The Olive Theory: What Determines Compatibility?

How I Met Your Mother– a sitcom intertwined with the heartfelt and aching story of romance from the perspective of Ted Mosby, a man with an immense desire for love, in his painstaking search for “The One.” Some may call Professor Mosby foolish, while others may call him a “love guru,” as he maneuvers relationship after relationship in New York City. In a city that big, he’s destined to find love, right?

One of his most memorable concepts of love– the ultimate test to compatibility– was known as “The Olive Theory.” Ted’s definitive and obviously well-researched theory explains that every well-matched couple has either one person who loves olives and another who despises them. If the pair likes or dislikes olives equally...Well, it’s doomed to fail. It’s an easy explanation to love, and in this case, it’s exasperated by polarizing a fruit. However The Olive Theory may be viewed, it remains as a rudimentary way of showing balance within romance— a classic give-or-take, although what you're giving or taking is as little as an olive.

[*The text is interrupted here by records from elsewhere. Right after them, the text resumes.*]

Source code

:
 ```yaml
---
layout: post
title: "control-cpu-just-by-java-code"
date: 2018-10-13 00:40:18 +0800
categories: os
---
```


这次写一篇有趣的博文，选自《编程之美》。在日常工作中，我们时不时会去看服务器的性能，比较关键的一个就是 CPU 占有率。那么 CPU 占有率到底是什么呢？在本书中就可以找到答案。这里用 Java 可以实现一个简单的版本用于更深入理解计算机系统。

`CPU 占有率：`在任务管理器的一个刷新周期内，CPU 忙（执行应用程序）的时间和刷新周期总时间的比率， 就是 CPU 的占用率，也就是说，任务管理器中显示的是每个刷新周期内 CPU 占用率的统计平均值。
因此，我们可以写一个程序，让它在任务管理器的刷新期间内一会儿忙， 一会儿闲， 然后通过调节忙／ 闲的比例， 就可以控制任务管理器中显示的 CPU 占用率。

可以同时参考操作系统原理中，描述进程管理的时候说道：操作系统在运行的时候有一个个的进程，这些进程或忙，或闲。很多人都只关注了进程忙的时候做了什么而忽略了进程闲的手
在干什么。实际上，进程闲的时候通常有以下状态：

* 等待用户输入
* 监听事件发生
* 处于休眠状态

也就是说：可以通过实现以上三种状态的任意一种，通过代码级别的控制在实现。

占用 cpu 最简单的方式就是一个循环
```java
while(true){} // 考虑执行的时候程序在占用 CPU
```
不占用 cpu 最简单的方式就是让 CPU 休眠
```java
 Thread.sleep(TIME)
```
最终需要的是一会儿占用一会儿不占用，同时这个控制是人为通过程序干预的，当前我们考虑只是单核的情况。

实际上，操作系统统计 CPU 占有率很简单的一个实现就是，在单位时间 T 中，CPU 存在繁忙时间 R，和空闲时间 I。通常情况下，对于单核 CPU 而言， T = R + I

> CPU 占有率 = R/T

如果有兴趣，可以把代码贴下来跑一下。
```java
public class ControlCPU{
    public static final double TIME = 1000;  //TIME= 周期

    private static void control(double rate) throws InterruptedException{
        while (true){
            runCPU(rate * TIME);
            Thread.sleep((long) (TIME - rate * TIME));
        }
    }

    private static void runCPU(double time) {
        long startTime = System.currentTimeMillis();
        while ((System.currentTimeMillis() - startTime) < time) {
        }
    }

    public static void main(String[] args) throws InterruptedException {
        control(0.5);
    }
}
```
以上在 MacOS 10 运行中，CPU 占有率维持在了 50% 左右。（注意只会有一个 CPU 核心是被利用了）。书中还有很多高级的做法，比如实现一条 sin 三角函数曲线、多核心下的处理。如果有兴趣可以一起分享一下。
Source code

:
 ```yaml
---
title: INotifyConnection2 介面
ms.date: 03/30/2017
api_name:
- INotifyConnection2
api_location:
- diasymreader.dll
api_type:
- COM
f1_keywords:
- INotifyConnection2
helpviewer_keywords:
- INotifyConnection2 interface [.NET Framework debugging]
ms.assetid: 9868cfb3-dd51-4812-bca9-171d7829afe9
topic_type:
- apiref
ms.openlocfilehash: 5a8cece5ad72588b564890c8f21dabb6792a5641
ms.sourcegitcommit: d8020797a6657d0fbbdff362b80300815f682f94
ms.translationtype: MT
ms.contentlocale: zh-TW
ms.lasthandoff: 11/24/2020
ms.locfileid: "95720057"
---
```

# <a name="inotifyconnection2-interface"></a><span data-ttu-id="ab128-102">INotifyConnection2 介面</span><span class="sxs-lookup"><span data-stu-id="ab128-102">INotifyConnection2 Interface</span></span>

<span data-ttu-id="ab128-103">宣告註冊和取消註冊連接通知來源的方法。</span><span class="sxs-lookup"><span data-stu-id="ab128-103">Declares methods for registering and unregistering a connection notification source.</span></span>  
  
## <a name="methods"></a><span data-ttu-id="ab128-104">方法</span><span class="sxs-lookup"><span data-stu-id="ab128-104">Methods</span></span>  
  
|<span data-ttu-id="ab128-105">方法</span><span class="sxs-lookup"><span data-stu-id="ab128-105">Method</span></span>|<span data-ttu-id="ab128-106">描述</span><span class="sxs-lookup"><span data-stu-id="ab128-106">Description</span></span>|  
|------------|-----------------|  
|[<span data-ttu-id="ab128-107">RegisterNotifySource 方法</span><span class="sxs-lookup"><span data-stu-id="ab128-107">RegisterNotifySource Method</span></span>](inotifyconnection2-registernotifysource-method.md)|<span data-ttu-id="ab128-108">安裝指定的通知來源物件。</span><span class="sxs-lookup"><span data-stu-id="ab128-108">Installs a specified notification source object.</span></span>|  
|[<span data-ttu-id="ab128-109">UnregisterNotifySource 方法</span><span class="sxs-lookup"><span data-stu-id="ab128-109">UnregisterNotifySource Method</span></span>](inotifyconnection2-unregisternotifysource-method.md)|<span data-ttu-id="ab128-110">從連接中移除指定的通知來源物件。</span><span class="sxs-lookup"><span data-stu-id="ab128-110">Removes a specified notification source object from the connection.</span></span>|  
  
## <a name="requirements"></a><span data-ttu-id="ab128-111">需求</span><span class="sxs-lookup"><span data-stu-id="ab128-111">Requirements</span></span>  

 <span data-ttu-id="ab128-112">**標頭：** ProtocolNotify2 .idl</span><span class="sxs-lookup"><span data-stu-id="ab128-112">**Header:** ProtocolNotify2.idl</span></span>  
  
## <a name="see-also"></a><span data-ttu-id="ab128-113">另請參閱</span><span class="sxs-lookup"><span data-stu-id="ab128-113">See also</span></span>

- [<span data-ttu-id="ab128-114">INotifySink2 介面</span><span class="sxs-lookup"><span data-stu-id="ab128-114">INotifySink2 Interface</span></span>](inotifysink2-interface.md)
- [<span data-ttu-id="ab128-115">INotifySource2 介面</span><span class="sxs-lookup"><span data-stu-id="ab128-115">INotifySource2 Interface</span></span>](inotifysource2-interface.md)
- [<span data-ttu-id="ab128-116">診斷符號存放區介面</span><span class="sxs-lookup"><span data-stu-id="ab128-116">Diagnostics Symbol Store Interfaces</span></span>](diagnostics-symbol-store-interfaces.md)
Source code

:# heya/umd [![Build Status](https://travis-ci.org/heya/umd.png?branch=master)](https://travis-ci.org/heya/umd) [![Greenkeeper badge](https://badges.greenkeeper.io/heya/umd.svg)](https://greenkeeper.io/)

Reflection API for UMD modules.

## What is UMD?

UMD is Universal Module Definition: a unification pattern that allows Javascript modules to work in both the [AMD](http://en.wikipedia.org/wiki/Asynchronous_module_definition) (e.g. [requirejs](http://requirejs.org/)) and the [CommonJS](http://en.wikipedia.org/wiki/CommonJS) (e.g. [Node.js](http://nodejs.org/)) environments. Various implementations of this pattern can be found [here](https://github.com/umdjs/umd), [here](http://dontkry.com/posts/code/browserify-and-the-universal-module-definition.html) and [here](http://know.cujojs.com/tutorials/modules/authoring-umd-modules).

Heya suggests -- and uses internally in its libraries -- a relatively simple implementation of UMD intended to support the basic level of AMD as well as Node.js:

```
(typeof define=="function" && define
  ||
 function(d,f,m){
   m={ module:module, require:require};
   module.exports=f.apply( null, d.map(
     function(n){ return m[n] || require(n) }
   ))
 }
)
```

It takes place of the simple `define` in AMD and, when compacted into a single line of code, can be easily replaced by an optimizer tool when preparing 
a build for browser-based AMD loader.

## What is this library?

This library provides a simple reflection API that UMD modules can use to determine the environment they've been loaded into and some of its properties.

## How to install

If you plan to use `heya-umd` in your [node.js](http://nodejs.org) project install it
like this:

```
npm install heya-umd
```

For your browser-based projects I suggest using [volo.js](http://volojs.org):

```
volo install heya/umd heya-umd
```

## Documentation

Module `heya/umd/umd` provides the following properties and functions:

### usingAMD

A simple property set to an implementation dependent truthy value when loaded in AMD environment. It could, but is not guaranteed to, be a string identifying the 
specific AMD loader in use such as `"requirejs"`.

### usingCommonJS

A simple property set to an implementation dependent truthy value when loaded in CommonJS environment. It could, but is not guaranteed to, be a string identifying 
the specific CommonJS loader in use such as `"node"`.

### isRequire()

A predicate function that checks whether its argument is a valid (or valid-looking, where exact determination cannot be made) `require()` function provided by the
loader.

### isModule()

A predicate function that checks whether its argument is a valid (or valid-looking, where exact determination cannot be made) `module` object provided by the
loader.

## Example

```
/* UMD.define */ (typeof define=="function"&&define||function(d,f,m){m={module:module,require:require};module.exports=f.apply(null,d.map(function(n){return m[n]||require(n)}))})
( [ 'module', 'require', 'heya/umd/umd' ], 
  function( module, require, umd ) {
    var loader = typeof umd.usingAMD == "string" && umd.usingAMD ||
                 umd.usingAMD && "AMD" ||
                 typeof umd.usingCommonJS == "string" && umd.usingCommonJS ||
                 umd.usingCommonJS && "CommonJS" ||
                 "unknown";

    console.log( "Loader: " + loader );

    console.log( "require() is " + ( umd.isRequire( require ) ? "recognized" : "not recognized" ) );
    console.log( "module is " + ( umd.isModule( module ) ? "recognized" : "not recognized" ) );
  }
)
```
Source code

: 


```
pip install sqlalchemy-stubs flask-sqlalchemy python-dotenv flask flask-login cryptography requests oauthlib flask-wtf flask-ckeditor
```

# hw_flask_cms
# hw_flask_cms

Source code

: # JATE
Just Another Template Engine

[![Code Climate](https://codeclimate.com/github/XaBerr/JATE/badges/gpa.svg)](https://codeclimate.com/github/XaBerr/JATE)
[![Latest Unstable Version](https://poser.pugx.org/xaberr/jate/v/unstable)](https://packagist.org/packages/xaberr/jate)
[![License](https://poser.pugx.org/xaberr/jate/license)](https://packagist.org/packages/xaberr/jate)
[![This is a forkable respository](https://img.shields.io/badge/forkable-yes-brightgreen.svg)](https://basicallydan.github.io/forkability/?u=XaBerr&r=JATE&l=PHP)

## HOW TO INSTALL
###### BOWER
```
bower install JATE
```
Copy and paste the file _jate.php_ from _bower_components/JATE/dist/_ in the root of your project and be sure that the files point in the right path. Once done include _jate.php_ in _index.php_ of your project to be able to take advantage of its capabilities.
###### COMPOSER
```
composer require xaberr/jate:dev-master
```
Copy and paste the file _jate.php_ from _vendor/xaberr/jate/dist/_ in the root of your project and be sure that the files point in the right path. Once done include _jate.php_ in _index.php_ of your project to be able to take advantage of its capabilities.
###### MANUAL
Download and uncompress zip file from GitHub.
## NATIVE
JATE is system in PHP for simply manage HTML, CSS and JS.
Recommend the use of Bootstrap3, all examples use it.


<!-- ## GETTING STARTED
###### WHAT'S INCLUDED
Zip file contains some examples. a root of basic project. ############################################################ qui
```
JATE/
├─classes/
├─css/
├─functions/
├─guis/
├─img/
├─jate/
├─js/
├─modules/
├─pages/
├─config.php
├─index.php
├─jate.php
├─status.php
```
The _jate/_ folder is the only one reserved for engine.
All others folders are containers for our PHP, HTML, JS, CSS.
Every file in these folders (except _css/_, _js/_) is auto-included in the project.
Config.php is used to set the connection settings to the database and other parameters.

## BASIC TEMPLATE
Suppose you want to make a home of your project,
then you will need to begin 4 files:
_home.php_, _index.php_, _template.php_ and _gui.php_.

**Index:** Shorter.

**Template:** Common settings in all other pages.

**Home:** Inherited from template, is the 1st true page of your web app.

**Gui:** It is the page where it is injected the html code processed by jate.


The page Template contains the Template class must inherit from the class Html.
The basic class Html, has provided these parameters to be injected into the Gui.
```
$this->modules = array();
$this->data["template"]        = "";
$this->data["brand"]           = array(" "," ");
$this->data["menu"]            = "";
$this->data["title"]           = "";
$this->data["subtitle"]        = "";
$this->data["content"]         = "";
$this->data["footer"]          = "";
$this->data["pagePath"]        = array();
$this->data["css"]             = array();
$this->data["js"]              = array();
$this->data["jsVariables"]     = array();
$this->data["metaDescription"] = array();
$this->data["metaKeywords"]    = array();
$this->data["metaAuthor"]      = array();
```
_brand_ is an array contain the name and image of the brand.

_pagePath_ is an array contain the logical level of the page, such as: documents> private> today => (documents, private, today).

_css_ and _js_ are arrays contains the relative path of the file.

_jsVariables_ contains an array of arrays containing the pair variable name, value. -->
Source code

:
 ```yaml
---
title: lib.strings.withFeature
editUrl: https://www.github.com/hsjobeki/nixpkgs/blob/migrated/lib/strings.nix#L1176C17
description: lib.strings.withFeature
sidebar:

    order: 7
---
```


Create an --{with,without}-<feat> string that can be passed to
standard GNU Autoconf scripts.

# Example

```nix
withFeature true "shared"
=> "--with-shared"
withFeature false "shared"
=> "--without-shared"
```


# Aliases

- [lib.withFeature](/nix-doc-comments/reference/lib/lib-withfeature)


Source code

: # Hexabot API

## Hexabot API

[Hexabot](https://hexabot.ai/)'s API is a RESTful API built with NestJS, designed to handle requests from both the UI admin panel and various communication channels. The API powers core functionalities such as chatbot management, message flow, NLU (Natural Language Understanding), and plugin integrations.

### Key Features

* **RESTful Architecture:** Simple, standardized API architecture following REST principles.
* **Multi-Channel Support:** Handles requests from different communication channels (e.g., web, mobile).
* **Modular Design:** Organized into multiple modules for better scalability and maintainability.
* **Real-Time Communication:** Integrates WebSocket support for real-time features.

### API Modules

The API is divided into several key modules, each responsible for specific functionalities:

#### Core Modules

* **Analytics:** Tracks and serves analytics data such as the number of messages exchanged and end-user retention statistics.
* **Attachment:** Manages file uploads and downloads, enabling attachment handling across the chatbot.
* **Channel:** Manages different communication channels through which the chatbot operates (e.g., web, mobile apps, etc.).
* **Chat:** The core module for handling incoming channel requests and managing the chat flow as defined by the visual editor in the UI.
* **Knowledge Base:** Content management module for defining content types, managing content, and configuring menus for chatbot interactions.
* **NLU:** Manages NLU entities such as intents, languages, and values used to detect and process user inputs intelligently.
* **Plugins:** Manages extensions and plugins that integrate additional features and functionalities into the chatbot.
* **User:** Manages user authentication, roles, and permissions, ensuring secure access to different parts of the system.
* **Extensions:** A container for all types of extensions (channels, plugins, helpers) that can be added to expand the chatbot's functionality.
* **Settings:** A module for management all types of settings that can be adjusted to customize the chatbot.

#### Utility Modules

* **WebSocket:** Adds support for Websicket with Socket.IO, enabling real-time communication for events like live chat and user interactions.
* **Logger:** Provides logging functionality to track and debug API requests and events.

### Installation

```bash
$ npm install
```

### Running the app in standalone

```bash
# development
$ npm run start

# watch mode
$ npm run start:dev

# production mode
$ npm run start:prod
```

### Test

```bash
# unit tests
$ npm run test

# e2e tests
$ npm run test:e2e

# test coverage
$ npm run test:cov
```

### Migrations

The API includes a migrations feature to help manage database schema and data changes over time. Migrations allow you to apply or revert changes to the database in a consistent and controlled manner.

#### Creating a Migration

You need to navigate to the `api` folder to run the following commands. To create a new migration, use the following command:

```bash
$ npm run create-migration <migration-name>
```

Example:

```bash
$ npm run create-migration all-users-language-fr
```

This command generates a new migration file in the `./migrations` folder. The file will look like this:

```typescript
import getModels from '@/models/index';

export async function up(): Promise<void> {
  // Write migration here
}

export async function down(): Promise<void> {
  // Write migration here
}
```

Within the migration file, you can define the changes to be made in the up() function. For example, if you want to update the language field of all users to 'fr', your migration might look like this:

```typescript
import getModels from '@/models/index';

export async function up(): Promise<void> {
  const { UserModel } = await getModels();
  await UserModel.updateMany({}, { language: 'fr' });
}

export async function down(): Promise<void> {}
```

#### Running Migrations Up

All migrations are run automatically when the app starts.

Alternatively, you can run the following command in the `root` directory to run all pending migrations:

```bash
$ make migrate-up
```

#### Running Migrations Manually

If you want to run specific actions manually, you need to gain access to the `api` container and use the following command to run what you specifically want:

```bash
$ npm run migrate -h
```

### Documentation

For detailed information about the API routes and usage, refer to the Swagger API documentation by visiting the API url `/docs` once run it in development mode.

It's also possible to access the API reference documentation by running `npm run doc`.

The validity of this argument is discredited as two of Ted’s friends, Marshall and Lily, whom the theory was based on, reveal that they actually both like olives. The lie went on for years, as Marshall continued to give the olives he “hated” to Lily. In an unbelievable turn of events, The Olive Theory is disproved, negated, and exposed as faulty. With this said, is the theory only a way to convince yourself of a potential match? That you and your crush are destined to be together because they like olives and you don’t. It’s almost like taking a BuzzFeed compatibility test or triple-checking if your zodiac signs would get along. I mean, 1 + 1 = 2, right? But is it simply a confirmation bias in compatibility, prescribed by one’s own superstitions that The Olive Theory must be true? Or is it a complete sham?

So for those of you who believe The Olive Theory is a hoax, how do we measure compatibility?

The theory has to hold some sort of validity, supporting an equal and balanced relationship. We see Marshall giving up something he loves to share it with the woman he loves. It’s not so much that The Olive Theory is perfect, but it’s about the willingness of those in a relationship to give up their olives off of every plate— at every dinner or lunch, and out of a martini glass for their significant other. No, it’s not a life-changing, nor grand action, but it’s a quiet, everyday act of love that strengthened their bond. In many ways, the theory is an oversimplification of relationships—that the biggest struggle in a relationship could be the dislike of a certain food. So then why not call it “The Almond Theory” or “The Cream Cheese Theory?” Well, because it’s not specifically about a love or hatred towards almonds or cream cheese, but how a pair balances the two.

But then again, our “love guru” gives us some wise words, exclaiming the absurdity of love.

“[it] doesn’t make sense. You can’t logic your way into it or out of it. Love is totally nonsensical. But you have to keep doing it, or else we’re lost and love is dead and humanity should just pack it in. Because love is the best thing we do.” - Ted Mosby

So whether The Olive Theory is true in your relationship, it’s not that it’s the foundational core, but simply an adjunct and a fact: that one person likes olives, and one doesn’t. Instead, just ask yourself: Are you willing to give up the olives you love for your love? Because that’s truly what makes one compatible.